Please count the lines in the records below that include the word "jpeg" and report only the total.

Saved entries
○ ○ ○ ○

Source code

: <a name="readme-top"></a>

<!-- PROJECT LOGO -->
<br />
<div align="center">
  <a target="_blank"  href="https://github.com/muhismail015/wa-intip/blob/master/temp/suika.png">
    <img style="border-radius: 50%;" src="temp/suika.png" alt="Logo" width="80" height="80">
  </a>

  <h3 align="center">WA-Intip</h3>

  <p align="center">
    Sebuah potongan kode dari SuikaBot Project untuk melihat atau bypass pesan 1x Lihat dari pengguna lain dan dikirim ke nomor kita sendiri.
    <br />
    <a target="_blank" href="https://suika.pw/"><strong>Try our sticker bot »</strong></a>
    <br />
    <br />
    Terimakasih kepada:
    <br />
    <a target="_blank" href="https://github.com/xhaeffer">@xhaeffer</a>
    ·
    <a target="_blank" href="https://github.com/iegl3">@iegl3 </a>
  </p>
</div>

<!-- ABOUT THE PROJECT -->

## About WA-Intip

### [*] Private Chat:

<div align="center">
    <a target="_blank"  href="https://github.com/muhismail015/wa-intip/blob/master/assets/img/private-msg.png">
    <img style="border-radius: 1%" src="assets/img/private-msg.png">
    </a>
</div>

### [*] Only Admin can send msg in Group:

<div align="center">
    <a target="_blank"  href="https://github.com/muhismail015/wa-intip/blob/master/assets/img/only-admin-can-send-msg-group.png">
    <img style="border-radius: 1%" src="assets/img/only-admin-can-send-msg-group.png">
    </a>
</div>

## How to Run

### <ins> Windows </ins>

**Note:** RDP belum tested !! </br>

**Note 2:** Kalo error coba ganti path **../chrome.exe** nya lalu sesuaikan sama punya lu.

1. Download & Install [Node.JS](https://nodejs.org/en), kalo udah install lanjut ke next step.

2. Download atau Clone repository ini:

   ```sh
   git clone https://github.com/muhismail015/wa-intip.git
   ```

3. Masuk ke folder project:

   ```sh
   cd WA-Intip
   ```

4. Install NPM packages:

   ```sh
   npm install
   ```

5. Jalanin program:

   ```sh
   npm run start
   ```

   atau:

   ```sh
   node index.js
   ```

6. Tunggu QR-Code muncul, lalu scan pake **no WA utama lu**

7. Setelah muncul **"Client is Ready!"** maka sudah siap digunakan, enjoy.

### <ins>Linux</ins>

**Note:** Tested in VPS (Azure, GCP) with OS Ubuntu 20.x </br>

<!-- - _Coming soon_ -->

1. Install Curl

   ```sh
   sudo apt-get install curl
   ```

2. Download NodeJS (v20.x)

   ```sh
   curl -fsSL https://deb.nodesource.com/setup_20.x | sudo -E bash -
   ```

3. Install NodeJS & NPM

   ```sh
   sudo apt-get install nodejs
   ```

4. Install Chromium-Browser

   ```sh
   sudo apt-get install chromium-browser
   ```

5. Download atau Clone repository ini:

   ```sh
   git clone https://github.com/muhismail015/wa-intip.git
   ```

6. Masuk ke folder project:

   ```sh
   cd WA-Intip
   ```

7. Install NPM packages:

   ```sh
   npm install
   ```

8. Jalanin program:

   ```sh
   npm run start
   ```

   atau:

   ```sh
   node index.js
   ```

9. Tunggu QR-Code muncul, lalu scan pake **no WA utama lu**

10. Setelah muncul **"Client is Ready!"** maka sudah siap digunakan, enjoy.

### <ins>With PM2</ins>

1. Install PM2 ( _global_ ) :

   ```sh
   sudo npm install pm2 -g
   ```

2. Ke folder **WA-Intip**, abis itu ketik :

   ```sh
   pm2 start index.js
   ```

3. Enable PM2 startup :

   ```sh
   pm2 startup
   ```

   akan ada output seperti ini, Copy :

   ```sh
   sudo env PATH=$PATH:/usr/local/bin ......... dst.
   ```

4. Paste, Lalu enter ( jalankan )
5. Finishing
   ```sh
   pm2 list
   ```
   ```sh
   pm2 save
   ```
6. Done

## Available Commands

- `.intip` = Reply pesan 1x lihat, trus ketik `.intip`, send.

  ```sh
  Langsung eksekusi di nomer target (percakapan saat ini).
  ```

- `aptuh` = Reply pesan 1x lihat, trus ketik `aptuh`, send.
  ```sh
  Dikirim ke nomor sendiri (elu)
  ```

○ ○ ○ ○

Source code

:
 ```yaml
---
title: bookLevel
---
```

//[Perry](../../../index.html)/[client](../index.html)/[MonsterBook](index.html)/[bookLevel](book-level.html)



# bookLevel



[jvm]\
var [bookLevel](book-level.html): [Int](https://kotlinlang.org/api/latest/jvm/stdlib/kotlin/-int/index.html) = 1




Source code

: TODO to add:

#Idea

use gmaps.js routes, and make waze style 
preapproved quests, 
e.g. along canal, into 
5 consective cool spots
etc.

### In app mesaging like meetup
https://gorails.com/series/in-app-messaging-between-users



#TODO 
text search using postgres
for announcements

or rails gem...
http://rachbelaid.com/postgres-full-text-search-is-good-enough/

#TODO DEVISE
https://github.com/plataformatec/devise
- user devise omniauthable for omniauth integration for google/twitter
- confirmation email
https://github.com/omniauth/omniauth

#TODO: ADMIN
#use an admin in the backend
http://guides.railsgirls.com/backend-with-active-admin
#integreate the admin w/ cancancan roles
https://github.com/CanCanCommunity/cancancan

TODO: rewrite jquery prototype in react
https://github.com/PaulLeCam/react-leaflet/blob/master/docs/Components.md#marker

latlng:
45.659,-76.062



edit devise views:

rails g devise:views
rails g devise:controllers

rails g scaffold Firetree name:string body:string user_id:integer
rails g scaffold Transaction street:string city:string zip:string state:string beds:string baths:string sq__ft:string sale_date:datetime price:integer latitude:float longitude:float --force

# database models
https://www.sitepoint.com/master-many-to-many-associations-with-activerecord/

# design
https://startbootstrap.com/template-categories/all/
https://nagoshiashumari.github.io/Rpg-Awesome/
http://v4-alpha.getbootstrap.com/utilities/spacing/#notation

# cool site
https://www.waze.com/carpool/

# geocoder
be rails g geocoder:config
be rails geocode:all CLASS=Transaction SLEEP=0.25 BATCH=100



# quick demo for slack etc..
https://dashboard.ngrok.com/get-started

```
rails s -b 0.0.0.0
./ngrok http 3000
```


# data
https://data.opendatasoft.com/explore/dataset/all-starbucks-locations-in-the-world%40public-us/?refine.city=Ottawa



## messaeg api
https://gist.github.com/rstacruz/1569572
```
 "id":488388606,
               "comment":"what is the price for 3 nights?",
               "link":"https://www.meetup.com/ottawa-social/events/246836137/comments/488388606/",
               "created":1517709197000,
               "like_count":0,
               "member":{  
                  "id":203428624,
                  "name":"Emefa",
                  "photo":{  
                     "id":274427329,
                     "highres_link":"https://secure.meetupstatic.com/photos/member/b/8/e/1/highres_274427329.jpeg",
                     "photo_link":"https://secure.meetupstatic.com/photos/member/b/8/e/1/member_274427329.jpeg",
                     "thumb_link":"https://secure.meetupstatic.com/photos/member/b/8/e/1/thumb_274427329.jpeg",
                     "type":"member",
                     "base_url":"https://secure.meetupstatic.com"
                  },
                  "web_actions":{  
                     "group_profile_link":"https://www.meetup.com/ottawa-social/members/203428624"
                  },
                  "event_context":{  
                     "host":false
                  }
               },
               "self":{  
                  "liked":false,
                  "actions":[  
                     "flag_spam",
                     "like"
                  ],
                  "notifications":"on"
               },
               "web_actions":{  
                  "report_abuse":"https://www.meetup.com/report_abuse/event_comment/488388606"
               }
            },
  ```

○ ○ ○ ○

_EXERCISE OUTPUT:_
3